What models are emerging on how to do this? (See links below for information on the response of these organizations and schools to the COVID-19 pandemic.)
District and charter partnerships: Wiseburn School District in Los Angeles County and Da Vinci Charter Schools created a partnership with more than 100 business and nonprofit partners that offers students internships, mentorships, workshops, boot camps, and consultancies, including student mental health and counseling services. Students receive their high school diploma as well as pursue associate’s or bachelor’s degrees through UCLA Extension and El Camino College or College for America.
Independent charter schools: The Boston public charter school Match, in partnership with Duet and Southern New Hampshire University, assists students with college completion and career placement, including student coaching and mentoring and accredited associate’s and bachelor’s degrees.
National Catholic school networks: Cristo Rey, a national network of thirty-seven Catholic high schools in twenty-two states, integrates four years of academics with work experience through its Corporate Work Study Program. The program places students five days a month in an entry-level, paid, professional job using more than 3,400 corporate partners.
Public-private collaborations: The Atlanta business community, Fulton County Schools, and Junior Achievement created a public-private partnership called 3-D Education.
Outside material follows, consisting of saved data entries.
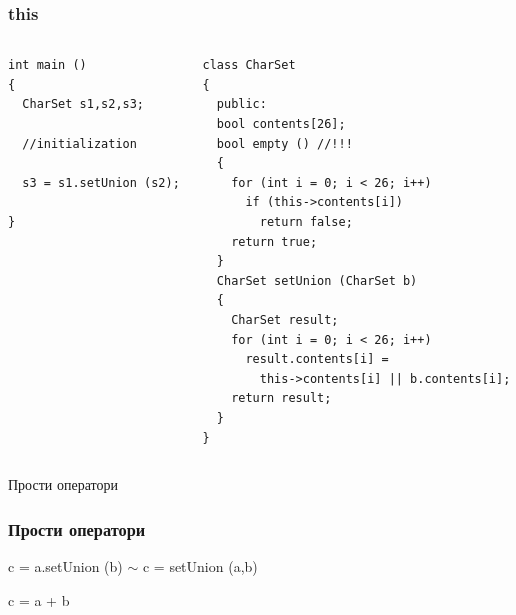 \documentclass{beamer}
\begin{document}
\begin{frame}[fragile]
\frametitle{this}


\begin{columns}[t]
  \begin{column}{0.5\textwidth}
\begin{flushleft}
\begin{lstlisting}
int main ()
{
  CharSet s1,s2,s3;

  //initialization

  s3 = s1.setUnion (s2);

}
\end{lstlisting}
\end{flushleft}
  \end{column}
  \begin{column}{0.5\textwidth}
\begin{flushleft}
\begin{lstlisting}
class CharSet
{
  public:
  bool contents[26];
  bool empty () //!!!
  {
    for (int i = 0; i < 26; i++)
      if (this->contents[i])
        return false;
    return true;
  }
  CharSet setUnion (CharSet b)
  {
    CharSet result;
    for (int i = 0; i < 26; i++)
      result.contents[i] =
        this->contents[i] || b.contents[i];
    return result;
  }
}
\end{lstlisting}
\end{flushleft}

  \end{column}
\end{columns}


\end{frame}


\begin{frame}
\centerline{Прости оператори}
\end{frame}

\begin{frame}[fragile]
\frametitle{Прости оператори}


\begin{center}
c = a.setUnion (b) $\sim$ c = setUnion (a,b)
\end{center}

\pause

\begin{center}
c = a + b
\end{center}

\end{frame}
\end{document}
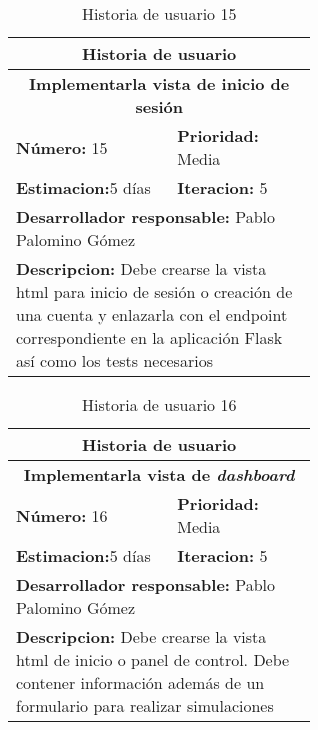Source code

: \begin{table}[H]
        \centering
        \begin{tabular}{|p{0.3\linewidth}|p{0.3\linewidth}|}
          \hline
          \multicolumn{2}{|c|}{Historia de usuario}\\ \hline
          \multicolumn{2}{|c|}{\textbf{Implementarla vista de inicio de sesión}}\\ \hline
          \textbf{Número:} 15 & \textbf{Prioridad:} Media\\ \hline
          \textbf{Estimacion:}5 días & \textbf{Iteracion:} 5\\ \hline
          \multicolumn{2}{|l|}{\textbf{Desarrollador responsable:} Pablo Palomino Gómez}\\ \hline
          \multicolumn{2}{|p{0.6\linewidth}|}{\textbf{Descripcion:} Debe crearse la vista html para inicio de sesión o creación de una cuenta y enlazarla con el endpoint correspondiente en la aplicación Flask así como los tests necesarios}\\ \hline
        \end{tabular}
        \caption{Historia de usuario 15}
        \label{tab:hist15}
\end{table}
\begin{table}[H]
        \centering
        \begin{tabular}{|p{0.3\linewidth}|p{0.3\linewidth}|}
          \hline
          \multicolumn{2}{|c|}{Historia de usuario}\\ \hline
          \multicolumn{2}{|c|}{\textbf{Implementarla vista de \textit{dashboard}}}\\ \hline
          \textbf{Número:} 16 & \textbf{Prioridad:} Media\\ \hline
          \textbf{Estimacion:}5 días & \textbf{Iteracion:} 5\\ \hline
          \multicolumn{2}{|l|}{\textbf{Desarrollador responsable:} Pablo Palomino Gómez}\\ \hline
          \multicolumn{2}{|p{0.6\linewidth}|}{\textbf{Descripcion:} Debe crearse la vista html de inicio o panel de control. Debe contener información además de un formulario para realizar simulaciones}\\ \hline
        \end{tabular}
        \caption{Historia de usuario 16}
        \label{tab:hist16}
\end{table}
This project-based learning approach includes a six-week case study beginning in eleventh grade that pairs students with coaches in off-campus industry and professional settings.
Citywide collaborations: In New Orleans, the education, business, and civic partnership YouthForce NOLA works with open-enrollment charter high schools, offering career exposure and work experiences, soft-skills training, coaching for students, and paid internships for seniors. Twelve organizations comprise the program’s steering committee, including the school district, workforce and economic development organizations, community advisory groups, and philanthropic partners.
Private enterprises: Kenzie Academy in Indianapolis is a two-year, for-profit, campus-based, and online software engineering school taught by industry practitioners that includes a student apprenticeship in Kenzie Studio, the company’s consulting arm. An income-share agreement delays the $24,000-a-year program cost until a job placement that pays at least $40,000. A partnership with Butler University allows students to receive a certificate from both organizations.
Technology infrastructure: Communities are using platforms like CommunityShare, Imblaze, and Nepris to build virtual mentoring opportunities and networks between students and community partners.
These models generate what analysts call bridging social capital—connections and relationships with individuals and organizations different than ourselves. They create new opportunity networks that increase young people’s engagement in their educational experience and long-term opportunity equation. As Xavier DeSousa Briggs says, bridging social capital is for “getting ahead.”
These approaches also exemplify the new hybrid educational intermediaries that create “faster and cheaper” pathways to jobs and careers illustrated in the program models described above. Their elements include structured peer interactions; mentorships, apprenticeships, and internships; visits to service and professional organizations; work-based learning; career and technical academies; dual enrollment in high school and postsecondary institutions; boot camps for acquiring discrete knowledge or skills; staffing and placement services; and new approaches to paying for these programs.
All these help develop young people’s occupational identity—their conscious awareness of themselves as workers—and vocational selves. They cultivate knowledge and skills for what students know as well as for whom they know.